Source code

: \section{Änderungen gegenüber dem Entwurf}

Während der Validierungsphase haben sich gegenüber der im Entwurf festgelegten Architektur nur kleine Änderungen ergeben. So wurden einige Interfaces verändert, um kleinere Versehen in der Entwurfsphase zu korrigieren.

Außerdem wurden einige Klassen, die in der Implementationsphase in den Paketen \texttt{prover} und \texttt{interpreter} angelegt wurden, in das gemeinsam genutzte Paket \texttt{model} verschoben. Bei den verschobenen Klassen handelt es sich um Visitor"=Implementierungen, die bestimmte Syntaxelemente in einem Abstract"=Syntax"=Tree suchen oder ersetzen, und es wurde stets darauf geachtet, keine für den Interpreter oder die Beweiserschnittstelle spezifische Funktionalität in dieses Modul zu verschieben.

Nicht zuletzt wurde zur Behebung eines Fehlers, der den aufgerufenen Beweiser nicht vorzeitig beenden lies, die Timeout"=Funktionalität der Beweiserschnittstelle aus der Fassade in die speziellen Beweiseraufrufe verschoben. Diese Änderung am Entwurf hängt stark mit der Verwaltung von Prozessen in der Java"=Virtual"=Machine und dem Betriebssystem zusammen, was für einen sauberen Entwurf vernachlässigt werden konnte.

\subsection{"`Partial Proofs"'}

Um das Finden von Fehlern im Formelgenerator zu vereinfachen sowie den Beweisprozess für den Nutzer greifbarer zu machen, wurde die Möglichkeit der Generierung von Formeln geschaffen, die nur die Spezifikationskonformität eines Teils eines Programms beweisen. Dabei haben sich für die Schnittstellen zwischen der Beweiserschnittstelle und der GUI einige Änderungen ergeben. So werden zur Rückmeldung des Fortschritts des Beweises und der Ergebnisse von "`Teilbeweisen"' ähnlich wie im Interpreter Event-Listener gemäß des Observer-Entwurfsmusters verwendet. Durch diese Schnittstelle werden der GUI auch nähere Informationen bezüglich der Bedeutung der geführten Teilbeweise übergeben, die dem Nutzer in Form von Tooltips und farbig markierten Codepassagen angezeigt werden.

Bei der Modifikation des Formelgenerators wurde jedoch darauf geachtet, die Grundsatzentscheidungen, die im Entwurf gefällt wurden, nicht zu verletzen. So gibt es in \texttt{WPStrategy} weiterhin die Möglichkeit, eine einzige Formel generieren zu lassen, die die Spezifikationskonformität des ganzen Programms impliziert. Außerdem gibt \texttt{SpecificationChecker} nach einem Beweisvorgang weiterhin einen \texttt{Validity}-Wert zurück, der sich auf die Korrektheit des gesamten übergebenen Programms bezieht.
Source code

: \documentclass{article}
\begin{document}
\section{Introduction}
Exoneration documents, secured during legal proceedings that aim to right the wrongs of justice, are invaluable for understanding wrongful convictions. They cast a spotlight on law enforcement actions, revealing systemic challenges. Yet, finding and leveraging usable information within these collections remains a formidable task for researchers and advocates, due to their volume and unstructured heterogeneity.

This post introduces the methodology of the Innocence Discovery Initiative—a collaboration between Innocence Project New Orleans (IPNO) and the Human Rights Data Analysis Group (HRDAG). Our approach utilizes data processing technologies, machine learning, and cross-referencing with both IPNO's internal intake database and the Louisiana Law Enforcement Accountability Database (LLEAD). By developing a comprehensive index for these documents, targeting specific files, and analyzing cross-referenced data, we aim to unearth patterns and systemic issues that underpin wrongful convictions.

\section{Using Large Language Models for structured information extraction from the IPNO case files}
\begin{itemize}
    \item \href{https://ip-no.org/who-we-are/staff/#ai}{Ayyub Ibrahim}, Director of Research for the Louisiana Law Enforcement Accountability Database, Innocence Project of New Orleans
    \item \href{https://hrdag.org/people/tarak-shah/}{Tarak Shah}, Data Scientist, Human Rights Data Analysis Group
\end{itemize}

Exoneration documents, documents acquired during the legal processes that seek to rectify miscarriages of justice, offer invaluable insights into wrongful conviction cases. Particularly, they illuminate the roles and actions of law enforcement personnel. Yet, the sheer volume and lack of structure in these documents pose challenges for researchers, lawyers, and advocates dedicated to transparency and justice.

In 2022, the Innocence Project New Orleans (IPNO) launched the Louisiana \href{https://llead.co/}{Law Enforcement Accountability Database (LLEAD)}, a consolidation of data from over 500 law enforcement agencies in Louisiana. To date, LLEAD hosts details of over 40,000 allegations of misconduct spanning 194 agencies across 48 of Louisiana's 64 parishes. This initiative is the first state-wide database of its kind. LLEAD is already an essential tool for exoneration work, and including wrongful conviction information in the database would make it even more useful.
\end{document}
* * * *
_Directions for this task_:
Repeat back all entries verbatim.

_Task solution_:
Source code

: \section{Änderungen gegenüber dem Entwurf}

Während der Validierungsphase haben sich gegenüber der im Entwurf festgelegten Architektur nur kleine Änderungen ergeben. So wurden einige Interfaces verändert, um kleinere Versehen in der Entwurfsphase zu korrigieren.

Außerdem wurden einige Klassen, die in der Implementationsphase in den Paketen \texttt{prover} und \texttt{interpreter} angelegt wurden, in das gemeinsam genutzte Paket \texttt{model} verschoben. Bei den verschobenen Klassen handelt es sich um Visitor"=Implementierungen, die bestimmte Syntaxelemente in einem Abstract"=Syntax"=Tree suchen oder ersetzen, und es wurde stets darauf geachtet, keine für den Interpreter oder die Beweiserschnittstelle spezifische Funktionalität in dieses Modul zu verschieben.

Nicht zuletzt wurde zur Behebung eines Fehlers, der den aufgerufenen Beweiser nicht vorzeitig beenden lies, die Timeout"=Funktionalität der Beweiserschnittstelle aus der Fassade in die speziellen Beweiseraufrufe verschoben. Diese Änderung am Entwurf hängt stark mit der Verwaltung von Prozessen in der Java"=Virtual"=Machine und dem Betriebssystem zusammen, was für einen sauberen Entwurf vernachlässigt werden konnte.

\subsection{"`Partial Proofs"'}

Um das Finden von Fehlern im Formelgenerator zu vereinfachen sowie den Beweisprozess für den Nutzer greifbarer zu machen, wurde die Möglichkeit der Generierung von Formeln geschaffen, die nur die Spezifikationskonformität eines Teils eines Programms beweisen. Dabei haben sich für die Schnittstellen zwischen der Beweiserschnittstelle und der GUI einige Änderungen ergeben. So werden zur Rückmeldung des Fortschritts des Beweises und der Ergebnisse von "`Teilbeweisen"' ähnlich wie im Interpreter Event-Listener gemäß des Observer-Entwurfsmusters verwendet. Durch diese Schnittstelle werden der GUI auch nähere Informationen bezüglich der Bedeutung der geführten Teilbeweise übergeben, die dem Nutzer in Form von Tooltips und farbig markierten Codepassagen angezeigt werden.

Bei der Modifikation des Formelgenerators wurde jedoch darauf geachtet, die Grundsatzentscheidungen, die im Entwurf gefällt wurden, nicht zu verletzen. So gibt es in \texttt{WPStrategy} weiterhin die Möglichkeit, eine einzige Formel generieren zu lassen, die die Spezifikationskonformität des ganzen Programms impliziert. Außerdem gibt \texttt{SpecificationChecker} nach einem Beweisvorgang weiterhin einen \texttt{Validity}-Wert zurück, der sich auf die Korrektheit des gesamten übergebenen Programms bezieht.
Source code

: \documentclass{article}
\begin{document}
\section{Introduction}
Exoneration documents, secured during legal proceedings that aim to right the wrongs of justice, are invaluable for understanding wrongful convictions. They cast a spotlight on law enforcement actions, revealing systemic challenges. Yet, finding and leveraging usable information within these collections remains a formidable task for researchers and advocates, due to their volume and unstructured heterogeneity.

This post introduces the methodology of the Innocence Discovery Initiative—a collaboration between Innocence Project New Orleans (IPNO) and the Human Rights Data Analysis Group (HRDAG). Our approach utilizes data processing technologies, machine learning, and cross-referencing with both IPNO's internal intake database and the Louisiana Law Enforcement Accountability Database (LLEAD). By developing a comprehensive index for these documents, targeting specific files, and analyzing cross-referenced data, we aim to unearth patterns and systemic issues that underpin wrongful convictions.

\section{Using Large Language Models for structured information extraction from the IPNO case files}
\begin{itemize}
    \item \href{https://ip-no.org/who-we-are/staff/#ai}{Ayyub Ibrahim}, Director of Research for the Louisiana Law Enforcement Accountability Database, Innocence Project of New Orleans
    \item \href{https://hrdag.org/people/tarak-shah/}{Tarak Shah}, Data Scientist, Human Rights Data Analysis Group
\end{itemize}

Exoneration documents, documents acquired during the legal processes that seek to rectify miscarriages of justice, offer invaluable insights into wrongful conviction cases. Particularly, they illuminate the roles and actions of law enforcement personnel. Yet, the sheer volume and lack of structure in these documents pose challenges for researchers, lawyers, and advocates dedicated to transparency and justice.

In 2022, the Innocence Project New Orleans (IPNO) launched the Louisiana \href{https://llead.co/}{Law Enforcement Accountability Database (LLEAD)}, a consolidation of data from over 500 law enforcement agencies in Louisiana. To date, LLEAD hosts details of over 40,000 allegations of misconduct spanning 194 agencies across 48 of Louisiana's 64 parishes. This initiative is the first state-wide database of its kind. LLEAD is already an essential tool for exoneration work, and including wrongful conviction information in the database would make it even more useful.
\end{document}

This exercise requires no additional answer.